Chapitre 4 : Applications moléculaires Flashcards
Définition : vecteur plasmidiques
Cellules (usually E.Coli) qui vont exprimé les protéines voulu en grande qtt à partir de l’ADN qui leur a été insérer.
Si je veut produire une protéine à grande échelle, quelles étapes dois-je suivre?
- Obtenir un clone d’ADNc qui code pour la protéine entière :
- RT-PCR
- Clonage par vecteur TA - Crée des vecteurs plasmidiques pour l’expression
- Insérer le plasmide dans les cellules hôte :
- CaCl2
- Éléctroporation
Comment purifier les protéines fait dans les cultures de E. Coli?
Modifier la région d’insert clonée pour qu’elle exprime une région étiquetée poly-his (6 à 7 his en C-terminal). Par la suite, on les isoles en les fixants à une matrice d’affinité (matrice de chélates de nickel pour séquences étiquetées poly-His) Tandis que les autres protéines bactériennes ne se fixe pas.

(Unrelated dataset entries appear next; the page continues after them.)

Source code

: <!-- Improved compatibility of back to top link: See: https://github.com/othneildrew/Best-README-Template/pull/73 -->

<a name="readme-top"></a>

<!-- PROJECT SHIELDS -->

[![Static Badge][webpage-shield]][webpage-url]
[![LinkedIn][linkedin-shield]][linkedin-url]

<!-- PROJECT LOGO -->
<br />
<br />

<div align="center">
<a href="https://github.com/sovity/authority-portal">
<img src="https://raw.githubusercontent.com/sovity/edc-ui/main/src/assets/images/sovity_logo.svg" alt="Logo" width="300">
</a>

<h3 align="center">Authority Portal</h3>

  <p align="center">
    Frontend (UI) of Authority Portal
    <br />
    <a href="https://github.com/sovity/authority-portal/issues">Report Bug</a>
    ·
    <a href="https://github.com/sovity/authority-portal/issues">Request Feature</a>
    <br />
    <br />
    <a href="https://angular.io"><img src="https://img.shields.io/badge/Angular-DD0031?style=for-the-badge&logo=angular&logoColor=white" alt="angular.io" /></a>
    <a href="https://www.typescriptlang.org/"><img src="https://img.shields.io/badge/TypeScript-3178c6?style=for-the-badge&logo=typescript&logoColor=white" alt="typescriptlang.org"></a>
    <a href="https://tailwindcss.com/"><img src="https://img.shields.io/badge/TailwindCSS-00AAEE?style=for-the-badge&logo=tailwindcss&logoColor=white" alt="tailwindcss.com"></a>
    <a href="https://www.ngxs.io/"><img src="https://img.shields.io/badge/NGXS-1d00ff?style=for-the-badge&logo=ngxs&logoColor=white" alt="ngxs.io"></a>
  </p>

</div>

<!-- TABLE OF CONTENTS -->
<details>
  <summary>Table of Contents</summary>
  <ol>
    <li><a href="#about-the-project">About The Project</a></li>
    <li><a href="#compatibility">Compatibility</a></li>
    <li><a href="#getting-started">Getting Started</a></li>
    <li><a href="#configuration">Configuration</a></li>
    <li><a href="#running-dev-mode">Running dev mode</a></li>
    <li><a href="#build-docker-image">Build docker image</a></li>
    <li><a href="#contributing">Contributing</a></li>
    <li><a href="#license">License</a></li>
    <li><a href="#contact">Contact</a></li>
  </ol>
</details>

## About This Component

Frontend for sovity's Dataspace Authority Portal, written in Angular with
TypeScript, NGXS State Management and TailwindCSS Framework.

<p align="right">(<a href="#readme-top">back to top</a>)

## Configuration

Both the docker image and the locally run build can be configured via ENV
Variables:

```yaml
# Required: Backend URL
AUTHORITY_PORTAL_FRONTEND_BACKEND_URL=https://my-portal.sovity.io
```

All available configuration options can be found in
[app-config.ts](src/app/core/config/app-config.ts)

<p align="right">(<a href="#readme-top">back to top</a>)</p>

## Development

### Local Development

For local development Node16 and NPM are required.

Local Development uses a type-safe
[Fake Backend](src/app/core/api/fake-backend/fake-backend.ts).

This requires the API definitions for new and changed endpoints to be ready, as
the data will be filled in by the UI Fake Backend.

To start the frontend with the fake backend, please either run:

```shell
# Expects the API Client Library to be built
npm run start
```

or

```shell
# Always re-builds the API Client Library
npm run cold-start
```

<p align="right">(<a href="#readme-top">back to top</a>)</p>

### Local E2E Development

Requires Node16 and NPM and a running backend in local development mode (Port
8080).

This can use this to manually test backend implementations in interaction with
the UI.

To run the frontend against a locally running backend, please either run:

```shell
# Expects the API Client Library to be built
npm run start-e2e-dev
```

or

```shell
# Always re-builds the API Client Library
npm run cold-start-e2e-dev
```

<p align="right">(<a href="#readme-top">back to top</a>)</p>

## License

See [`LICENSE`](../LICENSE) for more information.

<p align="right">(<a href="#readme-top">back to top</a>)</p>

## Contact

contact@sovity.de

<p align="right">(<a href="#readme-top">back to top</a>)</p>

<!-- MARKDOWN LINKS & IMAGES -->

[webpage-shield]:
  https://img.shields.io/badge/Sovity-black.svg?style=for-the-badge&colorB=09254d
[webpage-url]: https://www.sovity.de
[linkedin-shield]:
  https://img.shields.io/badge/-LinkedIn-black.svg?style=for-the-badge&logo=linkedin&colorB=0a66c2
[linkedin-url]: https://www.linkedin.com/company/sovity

Les protéines isolée vont par la suite etres relaché en abaisant le pH de la colonne
Définition : transfection
L’insertion de nouveau matériel génétique dans une cellule eucaryotique
Quelles sont les 2 types de transfections?
Transfection transitoire
Transfection stable
Ces quoi la Transfection stable
Une méthode permettant d’intégrer un gène d’intérêt de façon permanente dans le génome d’une cellule hôte, grâce à des enzymes de réparation ou de recombinaison de l’ADN. Les cellules transfectées sont sélectionnées à l’aide d’un marqueur de résistance (ex. G-418) et criblées pour identifier celles exprimant durablement le gène.
Ces quoi la Transfection transitoire
Transfection transitoire : C’est une méthode permettant d’introduire un ADN dans une cellule hôte sans qu’il s’intègre dans son génome, entraînant une expression temporaire du gène d’intérêt. L’expression dure généralement quelques jours et ne nécessite pas de sélection à long terme des cellules transfectées.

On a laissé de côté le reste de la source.